Innovation Strategy sets out plan for getting ag-tech on to NI farms
Ag-tech – big data, artificial intelligence and the transformative bio-economy – set to be prioritised for government support for Northern Ireland agriculture.
Agriculture Environment and Rural Affairs Minister Edwin Poots’ Innovation Strategy sets out how the department plans on encouraging the adoption of technology within the sector over the next four years.
The plan sets out the target that 50% more businesses will harness the prioritised technology by 2025.
A UK-wide survey estimated Northern Ireland was the least innovation active country in the UK during 2014-2016, leading to the Northern Ireland Executive setting a target for Northern Ireland to be ranked in the top four of the 12 UK regions by 2025.
What does the Innovation Strategy propose?
The innovation strategy sets out how the department will use cutting-edge technology to address key societal and environmental issues within the sector such as climate change and ensuring sustainable food production.
The department will begin engaging with stakeholders over the summer to identify trends and new technologies, and explore key issues and opportunities.
A task force will be established over the next few months to inform policies and support packages.
Over the next two years work will also be underway to establish agri-technology and innovation courses and knowledge transfer programmes at the College of Agriculture, Food and Rural Enterprise (CAFRE). All DAERA run knowledge transfer programmes will also be adapted to include an ag-tech element.

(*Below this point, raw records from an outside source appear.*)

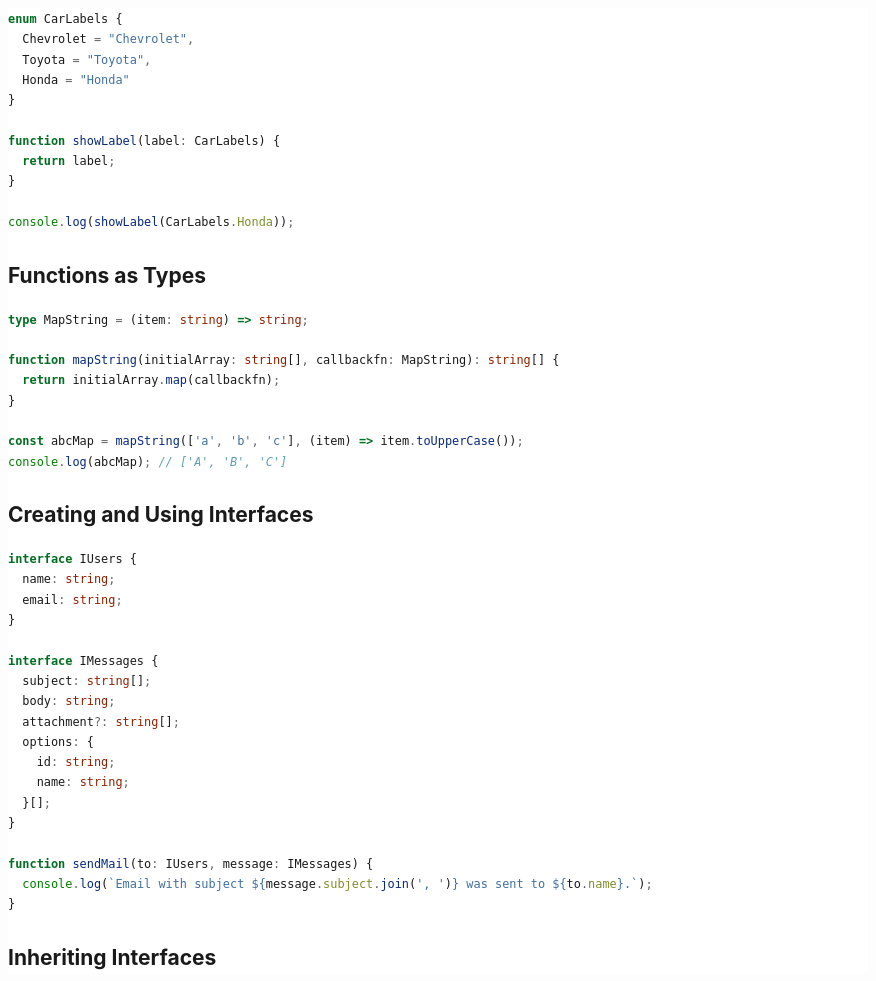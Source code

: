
 ```ts
enum CarLabels {
  Chevrolet = "Chevrolet",
  Toyota = "Toyota",
  Honda = "Honda"
}

function showLabel(label: CarLabels) {
  return label;
}

console.log(showLabel(CarLabels.Honda));
```

## Functions as Types

```ts
type MapString = (item: string) => string;

function mapString(initialArray: string[], callbackfn: MapString): string[] {
  return initialArray.map(callbackfn);
}

const abcMap = mapString(['a', 'b', 'c'], (item) => item.toUpperCase());
console.log(abcMap); // ['A', 'B', 'C']
```

## Creating and Using Interfaces

```ts
interface IUsers {
  name: string;
  email: string;
}

interface IMessages {
  subject: string[];
  body: string;
  attachment?: string[];
  options: {
    id: string;
    name: string;
  }[];
}

function sendMail(to: IUsers, message: IMessages) {
  console.log(`Email with subject ${message.subject.join(', ')} was sent to ${to.name}.`);
}
```

## Inheriting Interfaces


  [key: string]: string;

The department will also look into setting up an innovation support network or service similar to Scotland’s Rural Innovation Support Service (RISS).
The service would facilitate the provision of professional support, through facilitation, to groups of like-minded individuals from sectors under DAERA’s remit, who want to test new ideas and find feasible, sustainable solutions to common challenges.
DAERA will also commission a report, which is to be published by next spring, reviewing barriers to innovation for the sector locally.
‘Critical to issues such as climate change’
Launching the strategy, Minister Poots said: “Innovation drives productivity, attracts international investment, aids resilience and lays the foundations for our future.
“The development of this strategy is therefore critical as we seek to address issues such as climate change and the sustainability of food production. It is vital that we explore and exploit innovation to help us drive our response to these and other local and global challenges.
“The Covid-19 pandemic has shown us how vital innovation is when it comes to reacting and adapting quickly to transformation and challenge.
“This important Strategy has prioritised the exploitation of opportunities relating to digitisation within our sectors and the transformation of the bio-economy and will help us deal with the many new technologies emerging globally that have the potential to benefit DAERA and the areas for which it has responsibility.”